» **Work order**:
Scan the entries for the word "customizado" and return every line that has it.

» **Stored data**:
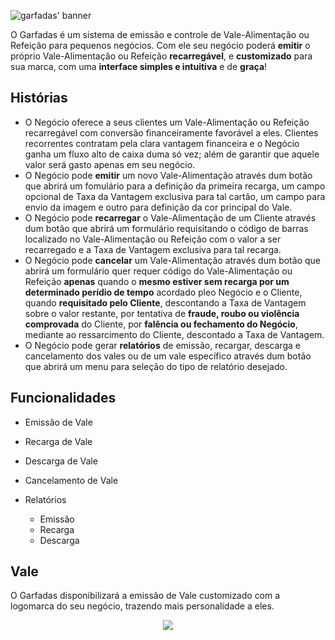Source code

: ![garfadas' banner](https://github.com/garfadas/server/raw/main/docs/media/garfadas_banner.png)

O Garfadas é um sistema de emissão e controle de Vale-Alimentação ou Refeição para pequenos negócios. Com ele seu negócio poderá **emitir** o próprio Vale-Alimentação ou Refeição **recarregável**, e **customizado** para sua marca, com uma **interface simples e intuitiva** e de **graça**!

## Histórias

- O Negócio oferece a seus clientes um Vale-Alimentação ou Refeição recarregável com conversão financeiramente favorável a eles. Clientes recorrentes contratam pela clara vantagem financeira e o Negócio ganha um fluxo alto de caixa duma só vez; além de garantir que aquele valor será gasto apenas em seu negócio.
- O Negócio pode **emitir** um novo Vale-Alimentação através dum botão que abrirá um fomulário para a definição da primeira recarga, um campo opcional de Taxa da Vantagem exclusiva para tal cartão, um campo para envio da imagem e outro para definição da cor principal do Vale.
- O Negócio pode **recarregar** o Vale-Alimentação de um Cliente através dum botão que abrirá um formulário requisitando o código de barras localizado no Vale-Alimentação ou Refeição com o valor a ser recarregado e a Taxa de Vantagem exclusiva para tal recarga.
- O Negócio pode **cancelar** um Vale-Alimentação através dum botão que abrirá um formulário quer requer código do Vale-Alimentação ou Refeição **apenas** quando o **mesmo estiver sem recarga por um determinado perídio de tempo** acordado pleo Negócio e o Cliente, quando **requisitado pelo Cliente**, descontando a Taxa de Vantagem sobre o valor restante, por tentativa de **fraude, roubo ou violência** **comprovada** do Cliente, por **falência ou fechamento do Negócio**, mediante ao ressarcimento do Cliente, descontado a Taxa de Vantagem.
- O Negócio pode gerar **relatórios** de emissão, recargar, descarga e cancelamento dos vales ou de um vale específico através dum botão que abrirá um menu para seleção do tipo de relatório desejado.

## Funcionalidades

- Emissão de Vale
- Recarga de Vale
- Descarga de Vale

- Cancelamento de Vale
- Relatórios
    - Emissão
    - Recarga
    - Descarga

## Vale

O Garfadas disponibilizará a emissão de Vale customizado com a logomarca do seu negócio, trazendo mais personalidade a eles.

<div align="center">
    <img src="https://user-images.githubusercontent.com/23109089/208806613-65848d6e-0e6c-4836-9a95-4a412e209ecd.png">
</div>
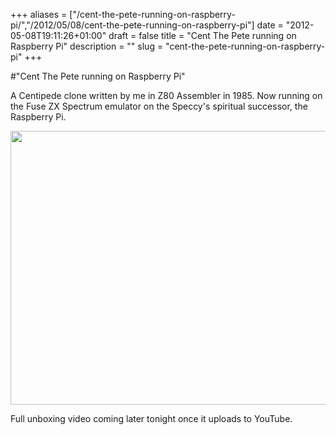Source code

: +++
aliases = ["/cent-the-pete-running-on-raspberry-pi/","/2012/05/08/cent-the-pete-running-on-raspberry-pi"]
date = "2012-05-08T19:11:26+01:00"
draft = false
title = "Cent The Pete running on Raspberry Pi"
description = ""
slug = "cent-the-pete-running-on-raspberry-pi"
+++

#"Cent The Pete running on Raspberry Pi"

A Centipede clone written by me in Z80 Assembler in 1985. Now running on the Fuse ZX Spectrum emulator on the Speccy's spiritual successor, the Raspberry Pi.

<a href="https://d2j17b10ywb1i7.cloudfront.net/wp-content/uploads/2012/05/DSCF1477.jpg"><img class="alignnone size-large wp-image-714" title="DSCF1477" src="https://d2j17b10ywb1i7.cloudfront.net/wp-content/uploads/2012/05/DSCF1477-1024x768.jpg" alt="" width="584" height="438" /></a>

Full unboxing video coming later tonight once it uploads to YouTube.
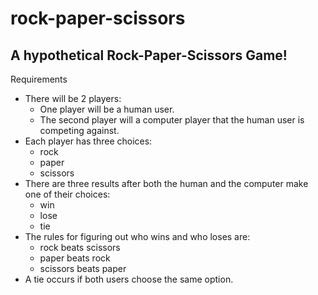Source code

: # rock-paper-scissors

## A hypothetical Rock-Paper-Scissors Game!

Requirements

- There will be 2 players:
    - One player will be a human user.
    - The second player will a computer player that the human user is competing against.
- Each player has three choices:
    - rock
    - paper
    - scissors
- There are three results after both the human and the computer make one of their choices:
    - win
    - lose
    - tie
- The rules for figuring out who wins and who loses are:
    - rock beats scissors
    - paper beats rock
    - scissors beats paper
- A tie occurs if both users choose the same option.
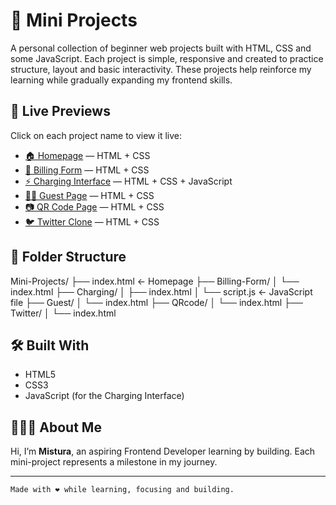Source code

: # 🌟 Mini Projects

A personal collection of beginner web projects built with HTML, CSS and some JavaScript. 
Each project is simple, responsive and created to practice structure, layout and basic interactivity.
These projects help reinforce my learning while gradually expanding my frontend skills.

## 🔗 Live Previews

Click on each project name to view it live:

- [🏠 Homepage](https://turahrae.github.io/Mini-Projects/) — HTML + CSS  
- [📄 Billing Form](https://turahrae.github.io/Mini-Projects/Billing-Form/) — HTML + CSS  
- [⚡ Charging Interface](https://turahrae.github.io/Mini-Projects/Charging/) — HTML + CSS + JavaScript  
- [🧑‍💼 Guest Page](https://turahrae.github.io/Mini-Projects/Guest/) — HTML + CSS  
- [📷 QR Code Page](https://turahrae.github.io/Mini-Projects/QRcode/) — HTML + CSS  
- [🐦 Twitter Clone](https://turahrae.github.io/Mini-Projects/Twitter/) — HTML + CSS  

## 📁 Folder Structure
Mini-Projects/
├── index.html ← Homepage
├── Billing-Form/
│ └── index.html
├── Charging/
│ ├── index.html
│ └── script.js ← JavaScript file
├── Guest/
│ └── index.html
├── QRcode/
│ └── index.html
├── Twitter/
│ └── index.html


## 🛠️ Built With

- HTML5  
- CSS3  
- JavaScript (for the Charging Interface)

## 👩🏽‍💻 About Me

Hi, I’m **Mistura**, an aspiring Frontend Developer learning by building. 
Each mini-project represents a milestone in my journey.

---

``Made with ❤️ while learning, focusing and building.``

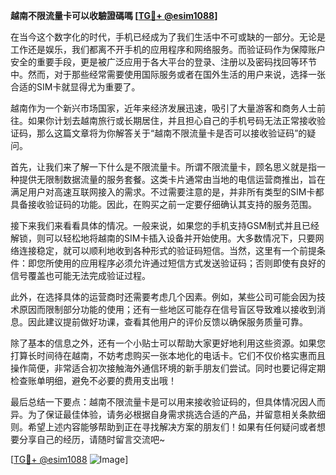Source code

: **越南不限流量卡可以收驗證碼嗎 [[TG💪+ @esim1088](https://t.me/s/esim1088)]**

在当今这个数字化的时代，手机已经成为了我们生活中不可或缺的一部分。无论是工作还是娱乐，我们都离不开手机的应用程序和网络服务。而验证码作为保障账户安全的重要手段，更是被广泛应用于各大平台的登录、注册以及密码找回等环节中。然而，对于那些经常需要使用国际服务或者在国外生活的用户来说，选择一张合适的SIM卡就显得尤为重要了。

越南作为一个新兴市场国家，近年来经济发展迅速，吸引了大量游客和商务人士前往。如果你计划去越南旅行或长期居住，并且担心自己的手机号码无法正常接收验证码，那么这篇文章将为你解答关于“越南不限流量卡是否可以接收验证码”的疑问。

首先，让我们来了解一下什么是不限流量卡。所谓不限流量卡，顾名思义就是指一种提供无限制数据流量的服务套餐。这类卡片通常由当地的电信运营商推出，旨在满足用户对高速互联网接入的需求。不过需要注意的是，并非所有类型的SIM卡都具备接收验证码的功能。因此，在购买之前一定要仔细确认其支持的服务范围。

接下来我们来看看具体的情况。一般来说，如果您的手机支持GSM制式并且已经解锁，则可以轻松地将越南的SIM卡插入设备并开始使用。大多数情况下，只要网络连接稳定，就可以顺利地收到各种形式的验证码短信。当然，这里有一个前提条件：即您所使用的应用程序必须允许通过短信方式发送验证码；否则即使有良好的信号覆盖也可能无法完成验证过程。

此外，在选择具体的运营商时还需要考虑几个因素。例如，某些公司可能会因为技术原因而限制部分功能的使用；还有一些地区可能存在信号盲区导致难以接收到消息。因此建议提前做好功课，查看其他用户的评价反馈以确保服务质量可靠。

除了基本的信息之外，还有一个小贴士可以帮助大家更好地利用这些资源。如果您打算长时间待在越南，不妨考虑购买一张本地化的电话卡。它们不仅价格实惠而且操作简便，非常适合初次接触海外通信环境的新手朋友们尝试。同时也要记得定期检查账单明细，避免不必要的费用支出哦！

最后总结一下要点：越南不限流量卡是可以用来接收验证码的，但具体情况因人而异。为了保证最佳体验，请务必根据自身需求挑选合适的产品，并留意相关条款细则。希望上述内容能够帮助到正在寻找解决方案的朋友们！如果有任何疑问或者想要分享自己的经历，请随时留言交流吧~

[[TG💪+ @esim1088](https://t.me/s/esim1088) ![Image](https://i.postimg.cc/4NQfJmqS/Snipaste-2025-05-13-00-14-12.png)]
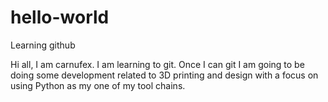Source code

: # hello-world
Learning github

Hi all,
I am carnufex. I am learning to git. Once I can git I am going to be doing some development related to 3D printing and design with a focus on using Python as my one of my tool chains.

» **Output of the exercise**:
O Garfadas é um sistema de emissão e controle de Vale-Alimentação ou Refeição para pequenos negócios. Com ele seu negócio poderá **emitir** o próprio Vale-Alimentação ou Refeição **recarregável**, e **customizado** para sua marca, com uma **interface simples e intuitiva** e de **graça**!
O Garfadas disponibilizará a emissão de Vale customizado com a logomarca do seu negócio, trazendo mais personalidade a eles.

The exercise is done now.